MSPB has published an analysis of laws governing the payment of federal employee retirement benefits that calls into question whether proposals in Congress to dock the annuities of employees who are fired would pass legal muster.
Several proposals raised in Congress last year, and one recently reintroduced in the House, aim to address criticisms that federal employees in effect get away with misconduct or poor performance by retiring or resigning rather than face discipline, and then continuing to be eligible for full retirement benefits.
In particular, a House bill would allow the VA to reduce the annuity of senior executives who are found to have committed certain job-related misconduct, by reducing the years of service credited in their annuity calculations. That bill, like many other proposals arising out of the VA scandal, is widely seen as a precedent for wider application to other agencies and other levels of employees.
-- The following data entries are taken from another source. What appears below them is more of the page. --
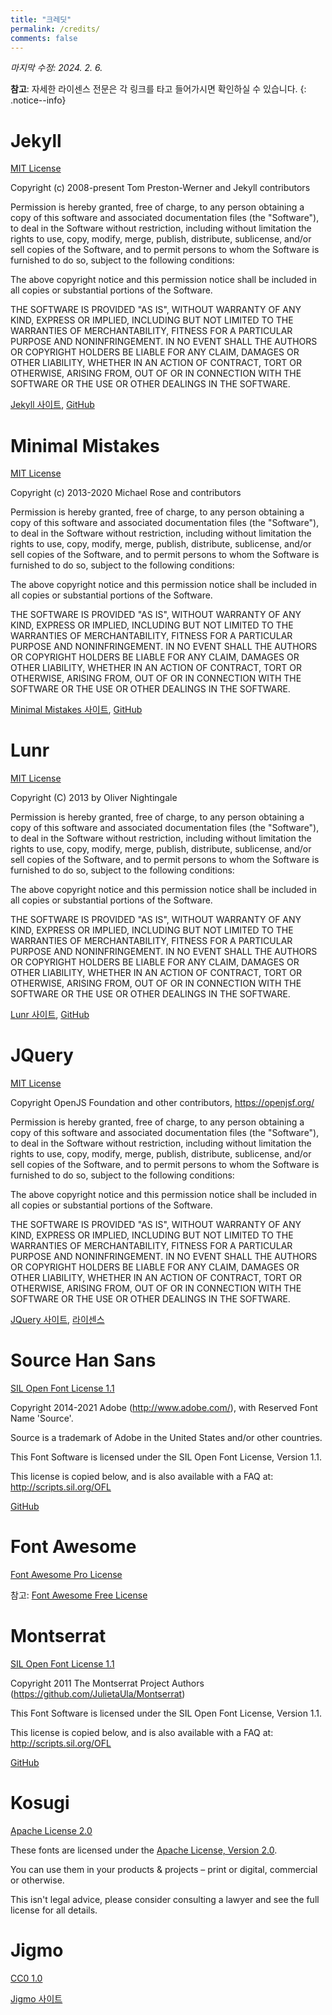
 ```yaml
---
title: "크레딧"
permalink: /credits/
comments: false
---
```

<i class="fa-sharp fa-regular fa-file-pen"></i> *마지막 수정: 2024. 2. 6.*

**참고**: 자세한 라이센스 전문은 각 링크를 타고 들어가시면 확인하실 수 있습니다.
{: .notice--info}

# Jekyll
<i class="fa-sharp fa-regular fa-memo-circle-info"></i> [MIT License](https://www.tldrlegal.com/license/mit-license)

Copyright (c) 2008-present Tom Preston-Werner and Jekyll contributors

Permission is hereby granted, free of charge, to any person obtaining a copy of this software and associated documentation files (the "Software"), to deal in the Software without restriction, including without limitation the rights to use, copy, modify, merge, publish, distribute, sublicense, and/or sell copies of the Software, and to permit persons to whom the Software is furnished to do so, subject to the following conditions:

The above copyright notice and this permission notice shall be included in all copies or substantial portions of the Software.

THE SOFTWARE IS PROVIDED "AS IS", WITHOUT WARRANTY OF ANY KIND, EXPRESS OR IMPLIED, INCLUDING BUT NOT LIMITED TO THE WARRANTIES OF MERCHANTABILITY, FITNESS FOR A PARTICULAR PURPOSE AND NONINFRINGEMENT. IN NO EVENT SHALL THE AUTHORS OR COPYRIGHT HOLDERS BE LIABLE FOR ANY CLAIM, DAMAGES OR OTHER LIABILITY, WHETHER IN AN ACTION OF CONTRACT, TORT OR OTHERWISE, ARISING FROM, OUT OF OR IN CONNECTION WITH THE SOFTWARE OR THE USE OR OTHER DEALINGS IN THE SOFTWARE.

[Jekyll 사이트](https://jekyllrb.com/), [GitHub](https://github.com/jekyll/jekyll)

# Minimal Mistakes
<i class="fa-sharp fa-regular fa-memo-circle-info"></i> [MIT License](https://www.tldrlegal.com/license/mit-license)

Copyright (c) 2013-2020 Michael Rose and contributors

Permission is hereby granted, free of charge, to any person obtaining a copy of this software and associated documentation files (the "Software"), to deal in the Software without restriction, including without limitation the rights to use, copy, modify, merge, publish, distribute, sublicense, and/or sell copies of the Software, and to permit persons to whom the Software is furnished to do so, subject to the following conditions:

The above copyright notice and this permission notice shall be included in all copies or substantial portions of the Software.

THE SOFTWARE IS PROVIDED "AS IS", WITHOUT WARRANTY OF ANY KIND, EXPRESS OR IMPLIED, INCLUDING BUT NOT LIMITED TO THE WARRANTIES OF MERCHANTABILITY, FITNESS FOR A PARTICULAR PURPOSE AND NONINFRINGEMENT. IN NO EVENT SHALL THE AUTHORS OR COPYRIGHT HOLDERS BE LIABLE FOR ANY CLAIM, DAMAGES OR OTHER LIABILITY, WHETHER IN AN ACTION OF CONTRACT, TORT OR OTHERWISE, ARISING FROM, OUT OF OR IN CONNECTION WITH THE SOFTWARE OR THE USE OR OTHER DEALINGS IN THE SOFTWARE.

[Minimal Mistakes 사이트](https://mademistakes.com/work/minimal-mistakes-jekyll-theme/), [GitHub](https://github.com/mmistakes/minimal-mistakes)

# Lunr
<i class="fa-sharp fa-regular fa-memo-circle-info"></i> [MIT License](https://www.tldrlegal.com/license/mit-license)

Copyright (C) 2013 by Oliver Nightingale

Permission is hereby granted, free of charge, to any person obtaining a copy of this software and associated documentation files (the "Software"), to deal in the Software without restriction, including without limitation the rights to use, copy, modify, merge, publish, distribute, sublicense, and/or sell copies of the Software, and to permit persons to whom the Software is furnished to do so, subject to the following conditions:

The above copyright notice and this permission notice shall be included in all copies or substantial portions of the Software.

THE SOFTWARE IS PROVIDED "AS IS", WITHOUT WARRANTY OF ANY KIND, EXPRESS OR IMPLIED, INCLUDING BUT NOT LIMITED TO THE WARRANTIES OF MERCHANTABILITY, FITNESS FOR A PARTICULAR PURPOSE AND NONINFRINGEMENT. IN NO EVENT SHALL THE AUTHORS OR COPYRIGHT HOLDERS BE LIABLE FOR ANY CLAIM, DAMAGES OR OTHER LIABILITY, WHETHER IN AN ACTION OF CONTRACT, TORT OR OTHERWISE, ARISING FROM, OUT OF OR IN CONNECTION WITH THE SOFTWARE OR THE USE OR OTHER DEALINGS IN THE SOFTWARE.

[Lunr 사이트](https://lunrjs.com/), [GitHub](https://github.com/olivernn/lunr.js)

# JQuery
<i class="fa-sharp fa-regular fa-memo-circle-info"></i> [MIT License](https://www.tldrlegal.com/license/mit-license)

Copyright OpenJS Foundation and other contributors, https://openjsf.org/

Permission is hereby granted, free of charge, to any person obtaining a copy of this software and associated documentation files (the "Software"), to deal in the Software without restriction, including without limitation the rights to use, copy, modify, merge, publish, distribute, sublicense, and/or sell copies of the Software, and to permit persons to whom the Software is furnished to do so, subject to the following conditions:

The above copyright notice and this permission notice shall be included in all copies or substantial portions of the Software.

THE SOFTWARE IS PROVIDED "AS IS", WITHOUT WARRANTY OF ANY KIND, EXPRESS OR IMPLIED, INCLUDING BUT NOT LIMITED TO THE WARRANTIES OF MERCHANTABILITY, FITNESS FOR A PARTICULAR PURPOSE AND NONINFRINGEMENT. IN NO EVENT SHALL THE AUTHORS OR COPYRIGHT HOLDERS BE LIABLE FOR ANY CLAIM, DAMAGES OR OTHER LIABILITY, WHETHER IN AN ACTION OF CONTRACT, TORT OR OTHERWISE, ARISING FROM, OUT OF OR IN CONNECTION WITH THE SOFTWARE OR THE USE OR OTHER DEALINGS IN THE SOFTWARE.

[JQuery 사이트](https://jquery.com), [라이센스](https://jquery.com/license/)

# Source Han Sans
<i class="fa-sharp fa-regular fa-memo-circle-info"></i> [SIL Open Font License 1.1](https://openfontlicense.org/)

Copyright 2014-2021 Adobe (http://www.adobe.com/), with Reserved Font Name 'Source'.

Source is a trademark of Adobe in the United States and/or other countries.

This Font Software is licensed under the SIL Open Font License, Version 1.1.

This license is copied below, and is also available with a FAQ at:
http://scripts.sil.org/OFL

[GitHub](https://github.com/adobe-fonts/source-han-sans)

# Font Awesome
<i class="fa-sharp fa-regular fa-memo-circle-info"></i> [Font Awesome Pro License](https://fontawesome.com/license)

참고: [Font Awesome Free License](https://fontawesome.com/license/free)

# Montserrat
<i class="fa-sharp fa-regular fa-memo-circle-info"></i> [SIL Open Font License 1.1](https://openfontlicense.org/)

Copyright 2011 The Montserrat Project Authors (https://github.com/JulietaUla/Montserrat)

This Font Software is licensed under the SIL Open Font License, Version 1.1.

This license is copied below, and is also available with a FAQ at:
http://scripts.sil.org/OFL

[GitHub](https://github.com/JulietaUla/Montserrat)

# Kosugi
<i class="fa-sharp fa-regular fa-memo-circle-info"></i> [Apache License 2.0](https://www.apache.org/licenses/LICENSE-2.0)

These fonts are licensed under the [Apache License, Version 2.0](https://www.apache.org/licenses/LICENSE-2.0).

You can use them in your products & projects – print or digital, commercial or otherwise.

This isn't legal advice, please consider consulting a lawyer and see the full license for all details.

# Jigmo
<i class="fa-sharp fa-regular fa-memo-circle-info"></i> [CC0 1.0](https://creativecommons.org/publicdomain/zero/1.0/)

[Jigmo 사이트](https://kamichikoichi.github.io/jigmo/)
MSPB in a recent newsletter that entitlement to a federal retirement benefit is based on a combination of age and years of service, and “it is only when a federal employee is convicted of a particular kind of crime, such as espionage, treason, or advocating the overthrow of the government, that he or she forfeits his or her pension. Thus, a retirement-eligible federal employee who resigns after being informed that he or she will be fired is not vitiating any existing law. The firing, if carried out, would not have affected his or her pension.
“The situation in the private sector is no different. An employee who meets the applicable vesting requirements under a private pension plan does not lose his or her pension when his or her employer fires the employee for cause,” it said.